Adaptive phase k-means algorithm for waveform classification

Chengyun Song 1 4 Zhining Liu 1 Yaojun Wang 2 Feng Xu 3 Xingming Li 1 Guangmin Hu 2
+ Author Affiliations
- Author Affiliations

1 School of Communication and Information Engineering, University of Electronic Science and Technology of China, Chengdu, Sichuan 611731, China.

2 School of Resources and Environment, University of Electronic Science and Technology of China, Chengdu, Sichuan 611731, China.

3 School of Geoscience and Technology, Southwest Petroleum University, Chengdu, Sichuan 610500, China.
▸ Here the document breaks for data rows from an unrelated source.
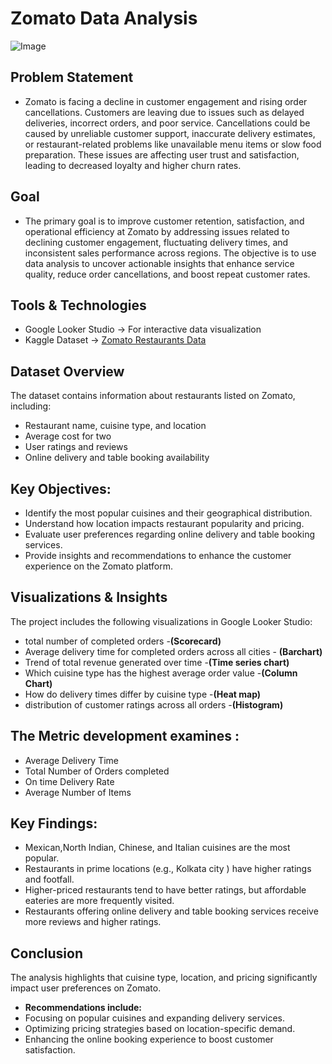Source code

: # Zomato Data Analysis
![Image](https://github.com/user-attachments/assets/f13d5ef9-acb0-45f0-9c15-92e0634aa8c9)
  ## Problem Statement
- Zomato is facing a decline in customer engagement and  rising order cancellations. Customers are leaving due to  issues such as delayed deliveries, incorrect orders, and poor service.  Cancellations could be caused by unreliable customer support, inaccurate delivery estimates, or restaurant-related problems like unavailable menu items or slow food preparation. These 
issues are affecting user trust and satisfaction, leading to decreased loyalty and higher churn rates.

 ##  Goal
- The primary goal is to improve customer retention, satisfaction, and operational efficiency at Zomato by addressing issues related to declining customer engagement, fluctuating delivery times, and inconsistent sales performance across regions. The objective is to use data analysis to uncover actionable insights that enhance service quality, reduce order cancellations, and boost repeat customer rates.
        
 ## Tools & Technologies
 - Google Looker Studio → For interactive data visualization
 -  Kaggle Dataset → [Zomato Restaurants Data](https://www.kaggle.com/datasets/shrutimehta/zomato-restaurants-data)

  ## Dataset Overview
  The dataset contains information about restaurants listed on Zomato, including:
- Restaurant name, cuisine type, and location
- Average cost for two
- User ratings and reviews
- Online delivery and table booking availability

 ## Key Objectives:
- Identify the most popular cuisines and their geographical distribution.
- Understand how location impacts restaurant popularity and pricing.
- Evaluate user preferences regarding online delivery and table booking services.
- Provide insights and recommendations to enhance the customer experience on the Zomato platform.

 ## Visualizations & Insights
 The project includes the following visualizations in Google Looker Studio:
- total number of completed orders -**(Scorecard)**
- Average delivery time for completed  orders across all cities - **(Barchart)**
- Trend of total revenue generated over time -**(Time series chart)**
- Which cuisine type has the highest average order value -**(Column Chart)**
- How do delivery times differ by cuisine type -**(Heat map)**
- distribution of customer ratings across all orders -**(Histogram)**

## The Metric  development examines :
- Average Delivery Time
- Total Number of Orders completed
- On time Delivery Rate
- Average Number of Items

## Key Findings:
 - Mexican,North Indian, Chinese, and Italian cuisines are the most popular.
 - Restaurants in prime locations (e.g., Kolkata city ) have higher ratings and footfall.
 - Higher-priced restaurants tend to have better ratings, but affordable eateries are more frequently visited.
 - Restaurants offering online delivery and table booking services receive more reviews and higher ratings.

## Conclusion
The analysis highlights that cuisine type, location, and pricing significantly impact user preferences on Zomato.
  - **Recommendations include:**
  - Focusing on popular cuisines and expanding delivery services.
  - Optimizing pricing strategies based on location-specific demand.
  - Enhancing the online booking experience to boost customer satisfaction.
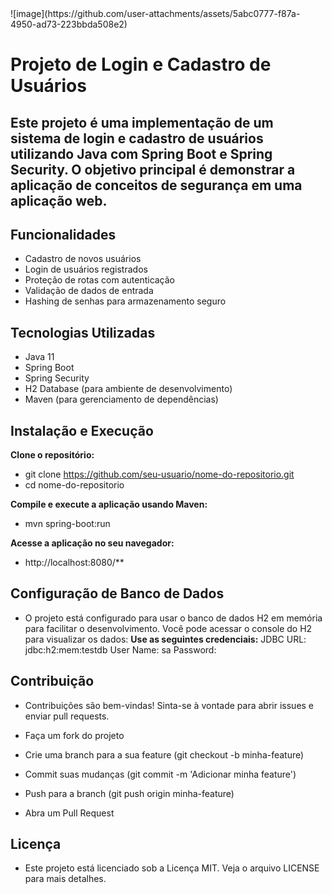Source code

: <div algin="center">
   ![image](https://github.com/user-attachments/assets/5abc0777-f87a-4950-ad73-223bbda508e2)
</div>

# Projeto de Login e Cadastro de Usuários

## Este projeto é uma implementação de um sistema de login e cadastro de usuários utilizando Java com Spring Boot e Spring Security. O objetivo principal é demonstrar a aplicação de conceitos de segurança em uma aplicação web.

## Funcionalidades
* Cadastro de novos usuários
* Login de usuários registrados
* Proteção de rotas com autenticação
* Validação de dados de entrada
* Hashing de senhas para armazenamento seguro

## Tecnologias Utilizadas
* Java 11
* Spring Boot
* Spring Security
* H2 Database (para ambiente de desenvolvimento)
* Maven (para gerenciamento de dependências)

## Instalação e Execução

**Clone o repositório:**
  * git clone https://github.com/seu-usuario/nome-do-repositorio.git
  * cd nome-do-repositorio

**Compile e execute a aplicação usando Maven:**
  * mvn spring-boot:run

**Acesse a aplicação no seu navegador:**
  * http://localhost:8080/**

## Configuração de Banco de Dados
  * O projeto está configurado para usar o banco de dados H2 em memória para facilitar o desenvolvimento. Você pode acessar o console do H2 para visualizar os dados:
  **Use as seguintes credenciais:**
  JDBC URL: jdbc:h2:mem:testdb
  User Name: sa
  Password:

## Contribuição
  * Contribuições são bem-vindas! Sinta-se à vontade para abrir issues e enviar pull requests.

  * Faça um fork do projeto
  * Crie uma branch para a sua feature (git checkout -b minha-feature)
  * Commit suas mudanças (git commit -m 'Adicionar minha feature')
  * Push para a branch (git push origin minha-feature)
  * Abra um Pull Request

## Licença
  * Este projeto está licenciado sob a Licença MIT. Veja o arquivo LICENSE para mais detalhes.

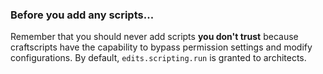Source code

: ### Before you add any scripts...
Remember that you should never add scripts **you don't trust** because craftscripts have the capability to bypass permission settings and modify configurations.  By default, `edits.scripting.run` is granted to architects.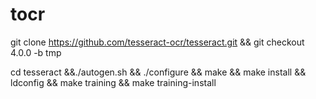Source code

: # tocr

git clone https://github.com/tesseract-ocr/tesseract.git && git checkout 4.0.0 -b tmp

cd tesseract &&./autogen.sh && ./configure && make && make install && ldconfig && make training && make training-install
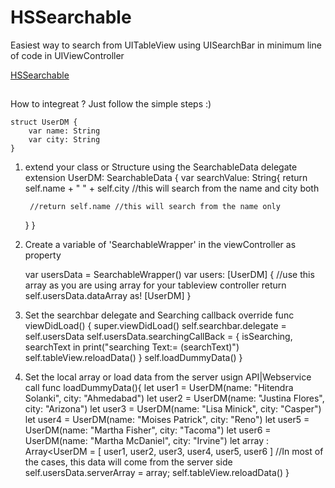 # HSSearchable
Easiest way to search from UITableView using UISearchBar in minimum line of code in UIViewController

[HSSearchable](https://github.com/hitendradeveloper/HSSearchable/blob/master/giphy.gif)

##

How to integreat ? Just follow the simple steps :)

	struct UserDM {
    	var name: String
	    var city: String
	}

1. extend your class or Structure using the SearchableData delegate
	extension UserDM: SearchableData {
      var searchValue: String{
        return self.name + " " + self.city //this will search from the name and city both

        //return self.name //this will search from the name only
      }
    }

2. Create a variable of 'SearchableWrapper' in the viewController as property

    var usersData = SearchableWrapper()
    var users: [UserDM] { //use this array as you are using array for your tableview controller
        return self.usersData.dataArray as! [UserDM]
    }

3. Set the searchbar delegate and Searching callback
    override func viewDidLoad() {
          super.viewDidLoad()
          self.searchbar.delegate = self.usersData
          self.usersData.searchingCallBack = { isSearching, searchText in
              print("searching Text:= \(searchText)")
              self.tableView.reloadData()
          }
          self.loadDummyData()
    }

4. Set the local array or load data from the server usign API|Webservice call
    func loadDummyData(){
          let user1 = UserDM(name: "Hitendra Solanki", city: "Ahmedabad")
          let user2 = UserDM(name: "Justina Flores", city: "Arizona")
          let user3 = UserDM(name: "Lisa Minick", city: "Casper")
          let user4 = UserDM(name: "Moises Patrick", city: "Reno")
          let user5 = UserDM(name: "Martha Fisher", city: "Tacoma")
          let user6 = UserDM(name: "Martha McDaniel", city: "Irvine")
          let array : Array<UserDM = [
              user1,
              user2,
              user3,
              user4,
              user5,
              user6
          ]
          //In most of the cases, this data will come from the server side
          self.usersData.serverArray = array;
          self.tableView.reloadData()
    }



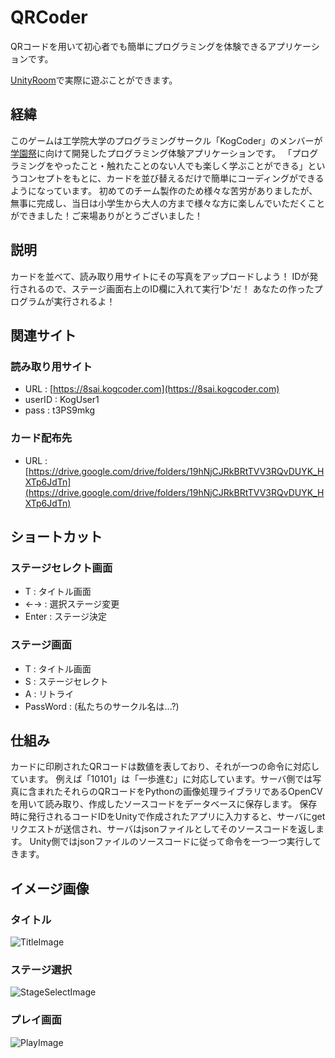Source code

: # QRCoder
QRコードを用いて初心者でも簡単にプログラミングを体験できるアプリケーションです。

[UnityRoom](https://unityroom.com/games/qrcoder)で実際に遊ぶことができます。

## 経緯
このゲームは工学院大学のプログラミングサークル「KogCoder」のメンバーが[学園祭](https://hachiojisaionline.wordpress.com/)に向けて開発したプログラミング体験アプリケーションです。
「プログラミングをやったこと・触れたことのない人でも楽しく学ぶことができる」というコンセプトをもとに、カードを並び替えるだけで簡単にコーディングができるようになっています。
初めてのチーム製作のため様々な苦労がありましたが、無事に完成し、当日は小学生から大人の方まで様々な方に楽しんでいただくことができました！ご来場ありがとうございました！


## 説明
カードを並べて、読み取り用サイトにその写真をアップロードしよう！
IDが発行されるので、ステージ画面右上のID欄に入れて実行'▷'だ！
あなたの作ったプログラムが実行されるよ！

## 関連サイト
### 読み取り用サイト
- URL : [https://8sai.kogcoder.com](https://8sai.kogcoder.com)
- userID : KogUser1
- pass : t3PS9mkg

### カード配布先
- URL : [https://drive.google.com/drive/folders/19hNjCJRkBRtTVV3RQvDUYK_HXTp6JdTn](https://drive.google.com/drive/folders/19hNjCJRkBRtTVV3RQvDUYK_HXTp6JdTn)

## ショートカット
### ステージセレクト画面
- T : タイトル画面
- ←→ : 選択ステージ変更
- Enter : ステージ決定

### ステージ画面
- T : タイトル画面
- S : ステージセレクト
- A : リトライ
- PassWord : (私たちのサークル名は...?)

## 仕組み
カードに印刷されたQRコードは数値を表しており、それが一つの命令に対応しています。
例えば「10101」は「一歩進む」に対応しています。サーバ側では写真に含まれたそれらのQRコードをPythonの画像処理ライブラリであるOpenCVを用いて読み取り、作成したソースコードをデータベースに保存します。
保存時に発行されるコードIDをUnityで作成されたアプリに入力すると、サーバにgetリクエストが送信され、サーバはjsonファイルとしてそのソースコードを返します。
Unity側ではjsonファイルのソースコードに従って命令を一つ一つ実行してきます。

## イメージ画像
### タイトル
![TitleImage](https://github.com/N-Keisho/QRCoder/assets/133760530/f74513c4-4266-4a5f-ad1a-ef98068a3a88)
### ステージ選択
![StageSelectImage](https://github.com/N-Keisho/QRCoder/assets/133760530/76ad5fba-2358-4b57-867a-a10ffe2f1d73)
### プレイ画面
![PlayImage](https://github.com/N-Keisho/QRCoder/assets/133760530/7c6d0190-8f8d-41b0-88f9-83661d5b8dcb)
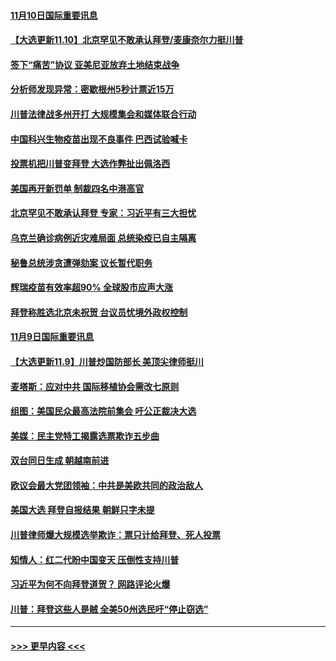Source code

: #### [11月10日国际重要讯息](../pages/prog202/a102983522.md?t=11110151) 
#### [【大选更新11.10】北京罕见不敢承认拜登/麦康奈尔力挺川普](../pages/prog202/a102983124.md?t=11110151) 
#### [签下“痛苦”协议 亚美尼亚放弃土地结束战争](../pages/prog202/a102983433.md?t=11110151) 
#### [分析师发现异常：密歇根州5秒计票近15万](../pages/prog202/a102983400.md?t=11110151) 
#### [川普法律战多州开打 大规模集会和媒体联合行动](../pages/prog202/a102983365.md?t=11110151) 
#### [中国科兴生物疫苗出现不良事件 巴西试验喊卡](../pages/prog202/a102983355.md?t=11110151) 
#### [投票机把川普变拜登 大选作弊扯出佩洛西](../pages/prog202/a102983290.md?t=11110151) 
#### [美国再开新罚单 制裁四名中港高官](../pages/prog202/a102983276.md?t=11110151) 
#### [北京罕见不敢承认拜登 专家：习近平有三大担忧](../pages/prog202/a102983266.md?t=11110151) 
#### [乌克兰确诊病例近灾难局面 总统染疫已自主隔离](../pages/prog202/a102983253.md?t=11110151) 
#### [秘鲁总统涉贪遭弹劾案 议长暂代职务](../pages/prog202/a102983246.md?t=11110151) 
#### [辉瑞疫苗有效率超90%  全球股市应声大涨](../pages/prog202/a102983015.md?t=11110151) 
#### [拜登称胜选北京未祝贺 台议员忧境外政权控制](../pages/prog202/a102982864.md?t=11110151) 
#### [11月9日国际重要讯息](../pages/prog202/a102982689.md?t=11110151) 
#### [【大选更新11.9】川普炒国防部长 美顶尖律师挺川](../pages/prog202/a102982303.md?t=11110151) 
#### [麦塔斯：应对中共 国际移植协会需改七原则](../pages/prog202/a102982606.md?t=11110151) 
#### [组图：美国民众最高法院前集会 吁公正裁决大选](../pages/prog202/a102982576.md?t=11110151) 
#### [美媒：民主党特工揭露选票欺诈五步曲](../pages/prog202/a102982553.md?t=11110151) 
#### [双台同日生成 朝越南前进](../pages/prog202/a102982548.md?t=11110151) 
#### [欧议会最大党团领袖：中共是美欧共同的政治敌人](../pages/prog202/a102982552.md?t=11110151) 
#### [美国大选 拜登自报结果 朝鲜只字未提](../pages/prog202/a102982485.md?t=11110151) 
#### [川普律师爆大规模选举欺诈：票只计给拜登、死人投票](../pages/prog202/a102982490.md?t=11110151) 
#### [知情人：红二代盼中国变天 压倒性支持川普](../pages/prog202/a102982468.md?t=11110151) 
#### [习近平为何不向拜登道贺？ 网路评论火爆](../pages/prog202/a102982423.md?t=11110151) 
#### [川普：拜登这些人是贼 全美50州选民吁“停止窃选”](../pages/prog202/a102982351.md?t=11110151) 

----
#### [ >>> 更早内容 <<< ](../indexes/prog202-earlier.md)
4 Corresponding author. Email: scyer123@163.com

Exploration Geophysics 49(2) 213-219 https://doi.org/10.1071/EG16111
Submitted: 20 September 2016  Accepted: 1 December 2016   Published: 4 January 2017

Abstract

Waveform classification is a powerful technique for seismic facies analysis that describes the heterogeneity and compartments within a reservoir. Horizon interpretation is a critical step in waveform classification. However, the horizon often produces inconsistent waveform phase, and thus results in an unsatisfied classification. To alleviate this problem, an adaptive phase waveform classification method called the adaptive phase k-means is introduced in this paper. Our method improves the traditional k-means algorithm using an adaptive phase distance for waveform similarity measure. The proposed distance is a measure with variable phases as it moves from sample to sample along the traces. Model traces are also updated with the best phase interference in the iterative process. Therefore, our method is robust to phase variations caused by the interpretation horizon. We tested the effectiveness of our algorithm by applying it to synthetic and real data. The satisfactory results reveal that the proposed method tolerates certain waveform phase variation and is a good tool for seismic facies analysis.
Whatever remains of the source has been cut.